Ben slides off helplessly, and he has no choice but to let the not-doctor guide him, stumbling, to the sink. Wave after wave of fluid comes up out of his lungs, dark and gelatinous and bloody. His chest is screaming bloody murder, and his ears pop, and his throat burns. Tears slide down his cheeks. He braces himself over the sink with his arms on each side and just rides it out, while the not-doctor rests his hand on his back, and spasm after spasm rocks his body, forcing the bacterial debris up and out.
The not-doctor’s hand finally drops away, and the coughing stops as if a switch has been thrown.
Ben straightens, breathing hard, and wipes his mouth with the sleeve of the jacket. He half expects the coughing to start again, but nothing happens. In fact, he feels amazing compared to how he felt when he walked into the room.
The not-doctor gives him a smile as he turns on the water, rinsing the sink. It’s almost pleasant but mostly smug, and that sun-surface light inside of him roils with pride. “Feel better?”
“What did you do to me?” He doesn’t know what’s happening or why, but he’s starting to suspect this thing is responsible for it.
“What? Kill that festering colony of bacteria growing in your lungs?” He picks up the clipboard, starts scribbling on Ben’s chart. “Mind you, I can’t do anything about the fever, and you will probably spend the rest of the day coughing up the remains, but you should be more or less well by tomorrow morning.”
“That’s not what I mean.”
The not-doctor goes horribly still, his hand pausing mid-scribble, and his eyes slide towards Ben like he has just noticed him for the first time. His inner light churns and boils and froths, and his mouth curls into a twisted snarl.
Ben cringes away, mouth suddenly gone dry.

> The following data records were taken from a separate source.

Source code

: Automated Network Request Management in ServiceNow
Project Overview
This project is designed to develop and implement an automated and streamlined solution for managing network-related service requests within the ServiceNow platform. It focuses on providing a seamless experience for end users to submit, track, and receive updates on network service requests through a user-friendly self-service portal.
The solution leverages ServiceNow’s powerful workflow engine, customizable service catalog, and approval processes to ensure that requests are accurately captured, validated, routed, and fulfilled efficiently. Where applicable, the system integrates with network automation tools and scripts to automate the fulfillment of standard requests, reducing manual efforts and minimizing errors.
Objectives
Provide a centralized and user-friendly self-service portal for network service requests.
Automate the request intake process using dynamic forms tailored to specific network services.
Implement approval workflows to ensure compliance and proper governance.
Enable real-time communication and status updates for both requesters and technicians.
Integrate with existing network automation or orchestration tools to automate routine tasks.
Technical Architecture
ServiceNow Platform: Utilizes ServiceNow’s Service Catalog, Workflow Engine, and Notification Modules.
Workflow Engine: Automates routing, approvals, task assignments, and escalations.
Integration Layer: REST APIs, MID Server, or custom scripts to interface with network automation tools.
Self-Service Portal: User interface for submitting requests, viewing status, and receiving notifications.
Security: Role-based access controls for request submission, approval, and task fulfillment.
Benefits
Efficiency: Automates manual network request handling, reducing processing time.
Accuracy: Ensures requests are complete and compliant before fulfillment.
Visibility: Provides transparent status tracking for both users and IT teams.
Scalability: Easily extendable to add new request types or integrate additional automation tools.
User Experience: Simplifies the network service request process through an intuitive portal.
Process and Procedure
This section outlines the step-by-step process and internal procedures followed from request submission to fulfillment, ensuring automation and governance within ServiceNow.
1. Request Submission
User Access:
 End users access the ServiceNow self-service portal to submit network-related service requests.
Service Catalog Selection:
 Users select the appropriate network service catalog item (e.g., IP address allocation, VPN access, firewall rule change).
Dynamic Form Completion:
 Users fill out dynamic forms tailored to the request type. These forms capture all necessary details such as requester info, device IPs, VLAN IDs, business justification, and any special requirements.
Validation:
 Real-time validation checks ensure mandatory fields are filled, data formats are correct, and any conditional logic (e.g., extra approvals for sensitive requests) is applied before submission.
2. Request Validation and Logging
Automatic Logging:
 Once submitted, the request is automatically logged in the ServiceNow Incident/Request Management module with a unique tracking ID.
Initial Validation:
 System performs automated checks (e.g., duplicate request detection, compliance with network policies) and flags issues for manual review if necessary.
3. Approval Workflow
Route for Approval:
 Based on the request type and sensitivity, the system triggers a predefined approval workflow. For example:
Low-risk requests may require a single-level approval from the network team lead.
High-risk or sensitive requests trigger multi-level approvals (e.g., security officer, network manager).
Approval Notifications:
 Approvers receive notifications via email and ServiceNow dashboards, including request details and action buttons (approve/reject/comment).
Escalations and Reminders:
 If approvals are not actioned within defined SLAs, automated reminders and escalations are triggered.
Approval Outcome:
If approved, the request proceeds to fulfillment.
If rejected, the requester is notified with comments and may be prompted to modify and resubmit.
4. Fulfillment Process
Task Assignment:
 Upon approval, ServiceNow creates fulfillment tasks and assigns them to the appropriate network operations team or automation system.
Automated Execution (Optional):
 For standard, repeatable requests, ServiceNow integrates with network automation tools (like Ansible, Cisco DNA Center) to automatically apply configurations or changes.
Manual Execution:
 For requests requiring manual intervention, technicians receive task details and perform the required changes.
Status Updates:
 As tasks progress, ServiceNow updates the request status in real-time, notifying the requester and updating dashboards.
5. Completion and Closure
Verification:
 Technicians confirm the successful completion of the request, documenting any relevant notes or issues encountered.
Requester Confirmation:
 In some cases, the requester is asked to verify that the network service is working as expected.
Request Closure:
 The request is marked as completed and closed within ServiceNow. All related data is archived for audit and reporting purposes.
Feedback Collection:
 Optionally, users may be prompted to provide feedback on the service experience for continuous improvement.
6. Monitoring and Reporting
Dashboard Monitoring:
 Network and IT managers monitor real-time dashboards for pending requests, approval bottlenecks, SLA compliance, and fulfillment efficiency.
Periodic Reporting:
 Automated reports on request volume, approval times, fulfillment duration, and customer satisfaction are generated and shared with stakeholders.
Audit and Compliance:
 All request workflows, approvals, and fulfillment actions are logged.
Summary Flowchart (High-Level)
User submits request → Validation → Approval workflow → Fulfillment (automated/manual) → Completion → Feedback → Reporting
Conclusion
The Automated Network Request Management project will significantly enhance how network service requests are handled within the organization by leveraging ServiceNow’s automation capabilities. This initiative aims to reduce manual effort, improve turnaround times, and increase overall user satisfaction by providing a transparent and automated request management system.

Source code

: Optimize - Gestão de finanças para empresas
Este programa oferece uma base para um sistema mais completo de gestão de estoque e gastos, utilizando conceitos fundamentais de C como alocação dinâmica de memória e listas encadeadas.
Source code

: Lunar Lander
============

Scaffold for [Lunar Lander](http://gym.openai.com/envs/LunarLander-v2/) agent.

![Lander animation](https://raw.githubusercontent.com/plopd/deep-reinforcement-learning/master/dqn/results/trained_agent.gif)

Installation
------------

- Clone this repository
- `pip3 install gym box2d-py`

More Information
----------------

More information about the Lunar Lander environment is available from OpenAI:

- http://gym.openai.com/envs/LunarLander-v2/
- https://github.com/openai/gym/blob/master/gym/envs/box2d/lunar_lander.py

“Because, Ben, you’re special.” He spits out ‘special’ like it’s the kind of word Ben would pay money into the swear jar for saying. “You have latent power in you that hasn’t properly surfaced yet and wouldn’t have for a few more years except that I had a crisis on my hands and had no other recourse. I needed your divinity, and none of this would be a problem if you had stayed in Battle Creek. But no, you had to go chasing after Dean Winchester-“
He suddenly slings the clipboard across the counter, knocking over a canister of tongue depressors and a display of brochures about smoking, and sending it over the far end where it ricochets off the wall and lands onto the ground. The lights flicker, and the room seems too hot suddenly, the air heavy and thick. Ben slinks back, away from the doctor, his skin crawling. He thinks about making a run for it, wonders if he can make it to the door, but the not-doctor comes at him, crowding him against the exam table. He peers down at Ben like he’s something disgusting he stepped in and needs to scrape off his shoe.
“I don’t understand why he was so attentive to you. You will never choose him.” The not-doctor grabs Ben’s chin and forces his head back, eyes roving Ben’s face. “A waste of his divinity,” he says in disgust.
Ben swallows around the lump of terror in his throat. “I don’t know what you’re talking about.”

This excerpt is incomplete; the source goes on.